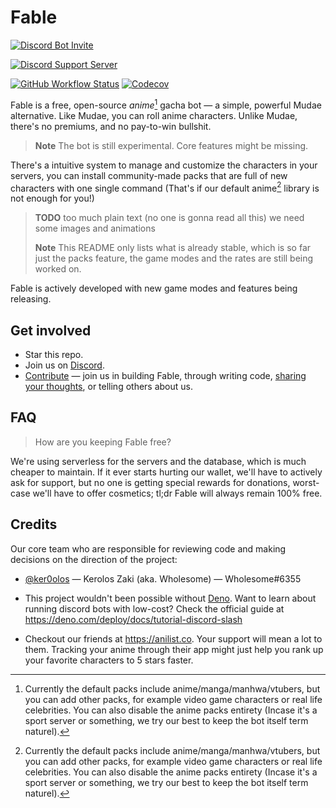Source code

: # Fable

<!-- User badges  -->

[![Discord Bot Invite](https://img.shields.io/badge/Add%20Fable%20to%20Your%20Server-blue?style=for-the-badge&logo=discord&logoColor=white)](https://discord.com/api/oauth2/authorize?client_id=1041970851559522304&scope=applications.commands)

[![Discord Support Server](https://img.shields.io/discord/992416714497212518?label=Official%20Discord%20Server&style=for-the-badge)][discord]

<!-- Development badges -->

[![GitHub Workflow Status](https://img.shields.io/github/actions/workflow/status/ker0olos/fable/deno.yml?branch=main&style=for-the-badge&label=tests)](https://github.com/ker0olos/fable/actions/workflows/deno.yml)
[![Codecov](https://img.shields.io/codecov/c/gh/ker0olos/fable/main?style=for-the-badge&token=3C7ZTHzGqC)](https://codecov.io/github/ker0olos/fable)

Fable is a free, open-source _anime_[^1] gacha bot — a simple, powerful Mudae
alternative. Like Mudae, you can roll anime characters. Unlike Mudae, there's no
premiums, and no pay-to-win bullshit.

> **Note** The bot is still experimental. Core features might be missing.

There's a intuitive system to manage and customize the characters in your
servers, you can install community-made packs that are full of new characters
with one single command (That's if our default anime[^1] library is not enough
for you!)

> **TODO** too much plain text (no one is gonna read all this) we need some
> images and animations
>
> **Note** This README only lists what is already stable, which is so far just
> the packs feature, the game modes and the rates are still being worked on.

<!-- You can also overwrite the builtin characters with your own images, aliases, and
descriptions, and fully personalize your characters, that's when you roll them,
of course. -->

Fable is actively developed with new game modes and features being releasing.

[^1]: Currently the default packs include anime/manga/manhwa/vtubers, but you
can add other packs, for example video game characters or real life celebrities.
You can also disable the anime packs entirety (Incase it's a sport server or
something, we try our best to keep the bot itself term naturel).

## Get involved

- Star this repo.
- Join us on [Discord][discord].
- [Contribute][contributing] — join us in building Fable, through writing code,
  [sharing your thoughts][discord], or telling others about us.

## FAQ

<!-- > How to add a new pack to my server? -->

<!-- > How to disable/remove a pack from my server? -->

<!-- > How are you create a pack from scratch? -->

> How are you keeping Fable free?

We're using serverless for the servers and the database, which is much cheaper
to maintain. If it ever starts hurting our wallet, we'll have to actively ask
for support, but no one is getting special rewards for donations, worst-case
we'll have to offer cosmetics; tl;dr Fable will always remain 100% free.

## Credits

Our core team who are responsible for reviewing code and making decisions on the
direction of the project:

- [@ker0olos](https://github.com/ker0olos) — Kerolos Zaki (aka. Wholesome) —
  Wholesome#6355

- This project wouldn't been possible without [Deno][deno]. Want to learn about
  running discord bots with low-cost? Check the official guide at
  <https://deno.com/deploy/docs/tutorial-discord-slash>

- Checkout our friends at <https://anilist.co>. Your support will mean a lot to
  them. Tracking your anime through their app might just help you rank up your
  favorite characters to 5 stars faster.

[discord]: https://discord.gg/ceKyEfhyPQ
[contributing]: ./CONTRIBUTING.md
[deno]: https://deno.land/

§ Work item
After finding the line that contains "We're using serverless" in the records above, copy that line and each one after it exactly, through the final line.

§ Answer box
We're using serverless for the servers and the database, which is much cheaper
to maintain. If it ever starts hurting our wallet, we'll have to actively ask
for support, but no one is getting special rewards for donations, worst-case
we'll have to offer cosmetics; tl;dr Fable will always remain 100% free.

## Credits

Our core team who are responsible for reviewing code and making decisions on the
direction of the project:

- [@ker0olos](https://github.com/ker0olos) — Kerolos Zaki (aka. Wholesome) —
  Wholesome#6355

- This project wouldn't been possible without [Deno][deno]. Want to learn about
  running discord bots with low-cost? Check the official guide at
  <https://deno.com/deploy/docs/tutorial-discord-slash>

- Checkout our friends at <https://anilist.co>. Your support will mean a lot to
  them. Tracking your anime through their app might just help you rank up your
  favorite characters to 5 stars faster.

[discord]: https://discord.gg/ceKyEfhyPQ
[contributing]: ./CONTRIBUTING.md
[deno]: https://deno.land/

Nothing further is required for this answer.